(Work instructions): Report every line below that carries the word "NCoinTosses".

(Data supplied):
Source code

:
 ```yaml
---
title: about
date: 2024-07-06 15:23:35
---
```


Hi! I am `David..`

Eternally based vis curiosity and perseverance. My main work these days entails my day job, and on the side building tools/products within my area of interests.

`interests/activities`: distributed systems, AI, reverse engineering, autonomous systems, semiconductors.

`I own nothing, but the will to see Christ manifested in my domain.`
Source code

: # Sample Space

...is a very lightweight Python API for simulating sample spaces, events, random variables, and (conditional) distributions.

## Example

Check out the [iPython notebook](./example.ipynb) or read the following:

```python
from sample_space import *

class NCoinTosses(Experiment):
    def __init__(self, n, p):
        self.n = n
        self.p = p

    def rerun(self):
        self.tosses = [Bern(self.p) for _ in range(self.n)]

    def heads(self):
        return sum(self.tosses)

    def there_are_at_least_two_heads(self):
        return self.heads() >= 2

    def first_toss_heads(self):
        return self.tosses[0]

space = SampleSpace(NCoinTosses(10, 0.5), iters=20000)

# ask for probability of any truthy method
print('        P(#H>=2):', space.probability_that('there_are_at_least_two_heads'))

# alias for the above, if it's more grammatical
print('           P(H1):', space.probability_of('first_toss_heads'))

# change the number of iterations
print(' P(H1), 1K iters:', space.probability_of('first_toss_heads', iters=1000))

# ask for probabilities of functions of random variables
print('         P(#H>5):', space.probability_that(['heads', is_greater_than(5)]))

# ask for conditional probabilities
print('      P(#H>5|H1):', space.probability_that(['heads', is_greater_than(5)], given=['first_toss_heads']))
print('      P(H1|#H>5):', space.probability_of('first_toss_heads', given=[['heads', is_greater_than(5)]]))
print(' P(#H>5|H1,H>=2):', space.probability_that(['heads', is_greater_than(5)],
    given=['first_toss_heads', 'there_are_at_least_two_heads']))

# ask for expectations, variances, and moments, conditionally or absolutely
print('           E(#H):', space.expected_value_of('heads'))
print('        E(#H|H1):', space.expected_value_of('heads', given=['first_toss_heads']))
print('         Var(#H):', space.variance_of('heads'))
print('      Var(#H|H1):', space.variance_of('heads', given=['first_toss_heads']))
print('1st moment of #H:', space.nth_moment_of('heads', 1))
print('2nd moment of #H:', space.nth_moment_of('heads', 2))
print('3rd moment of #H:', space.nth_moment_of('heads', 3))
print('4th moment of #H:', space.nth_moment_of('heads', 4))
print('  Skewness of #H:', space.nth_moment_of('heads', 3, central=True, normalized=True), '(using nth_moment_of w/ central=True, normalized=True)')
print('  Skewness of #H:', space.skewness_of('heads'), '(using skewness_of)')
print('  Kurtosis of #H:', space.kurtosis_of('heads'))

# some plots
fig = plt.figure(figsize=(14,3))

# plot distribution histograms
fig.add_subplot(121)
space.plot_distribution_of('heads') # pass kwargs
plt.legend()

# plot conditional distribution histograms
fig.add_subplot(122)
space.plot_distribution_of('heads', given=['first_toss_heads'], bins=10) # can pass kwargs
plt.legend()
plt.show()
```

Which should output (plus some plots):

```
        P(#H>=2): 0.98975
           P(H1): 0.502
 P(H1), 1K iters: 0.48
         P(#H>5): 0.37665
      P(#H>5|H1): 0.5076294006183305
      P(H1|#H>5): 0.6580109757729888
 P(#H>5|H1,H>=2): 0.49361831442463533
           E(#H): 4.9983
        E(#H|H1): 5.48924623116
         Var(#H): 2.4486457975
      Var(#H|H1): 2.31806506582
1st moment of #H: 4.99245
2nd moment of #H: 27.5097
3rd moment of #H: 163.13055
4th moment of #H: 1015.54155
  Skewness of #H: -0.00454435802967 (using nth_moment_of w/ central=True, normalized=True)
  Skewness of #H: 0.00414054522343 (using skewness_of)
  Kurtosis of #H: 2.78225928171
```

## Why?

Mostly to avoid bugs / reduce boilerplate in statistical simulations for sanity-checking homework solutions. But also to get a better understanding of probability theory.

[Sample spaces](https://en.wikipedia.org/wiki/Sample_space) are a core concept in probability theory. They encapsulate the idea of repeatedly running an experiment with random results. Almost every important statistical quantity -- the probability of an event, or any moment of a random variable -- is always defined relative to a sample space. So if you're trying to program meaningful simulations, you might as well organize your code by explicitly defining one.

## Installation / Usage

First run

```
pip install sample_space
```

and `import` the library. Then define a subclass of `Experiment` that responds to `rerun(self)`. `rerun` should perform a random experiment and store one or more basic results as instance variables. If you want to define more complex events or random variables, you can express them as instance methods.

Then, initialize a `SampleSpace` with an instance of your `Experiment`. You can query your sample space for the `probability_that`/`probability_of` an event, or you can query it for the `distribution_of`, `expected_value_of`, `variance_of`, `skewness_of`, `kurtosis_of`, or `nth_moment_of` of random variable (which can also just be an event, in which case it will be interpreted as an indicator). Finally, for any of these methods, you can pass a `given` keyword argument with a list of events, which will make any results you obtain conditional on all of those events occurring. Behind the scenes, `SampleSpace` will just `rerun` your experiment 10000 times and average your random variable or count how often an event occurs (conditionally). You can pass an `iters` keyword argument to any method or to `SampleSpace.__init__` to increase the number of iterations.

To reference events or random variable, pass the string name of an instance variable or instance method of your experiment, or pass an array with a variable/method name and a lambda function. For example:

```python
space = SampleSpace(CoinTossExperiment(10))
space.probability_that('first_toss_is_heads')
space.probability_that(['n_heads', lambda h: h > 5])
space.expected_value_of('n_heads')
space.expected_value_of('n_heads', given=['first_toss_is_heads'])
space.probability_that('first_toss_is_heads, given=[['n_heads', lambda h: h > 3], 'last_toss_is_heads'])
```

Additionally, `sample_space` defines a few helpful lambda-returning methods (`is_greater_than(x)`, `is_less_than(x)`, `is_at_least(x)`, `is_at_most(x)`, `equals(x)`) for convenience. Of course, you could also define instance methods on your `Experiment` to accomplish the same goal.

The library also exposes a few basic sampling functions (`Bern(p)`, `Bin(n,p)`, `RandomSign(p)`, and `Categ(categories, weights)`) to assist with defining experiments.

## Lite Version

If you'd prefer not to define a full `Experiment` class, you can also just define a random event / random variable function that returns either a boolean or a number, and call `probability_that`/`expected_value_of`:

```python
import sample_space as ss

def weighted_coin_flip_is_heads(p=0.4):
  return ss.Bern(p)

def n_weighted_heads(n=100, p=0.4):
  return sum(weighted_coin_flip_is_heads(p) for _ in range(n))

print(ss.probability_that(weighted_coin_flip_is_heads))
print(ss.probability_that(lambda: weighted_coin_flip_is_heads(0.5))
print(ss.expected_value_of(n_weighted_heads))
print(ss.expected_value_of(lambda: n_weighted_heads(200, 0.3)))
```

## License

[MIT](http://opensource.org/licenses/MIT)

(Solution for this task):
class NCoinTosses(Experiment):
space = SampleSpace(NCoinTosses(10, 0.5), iters=20000)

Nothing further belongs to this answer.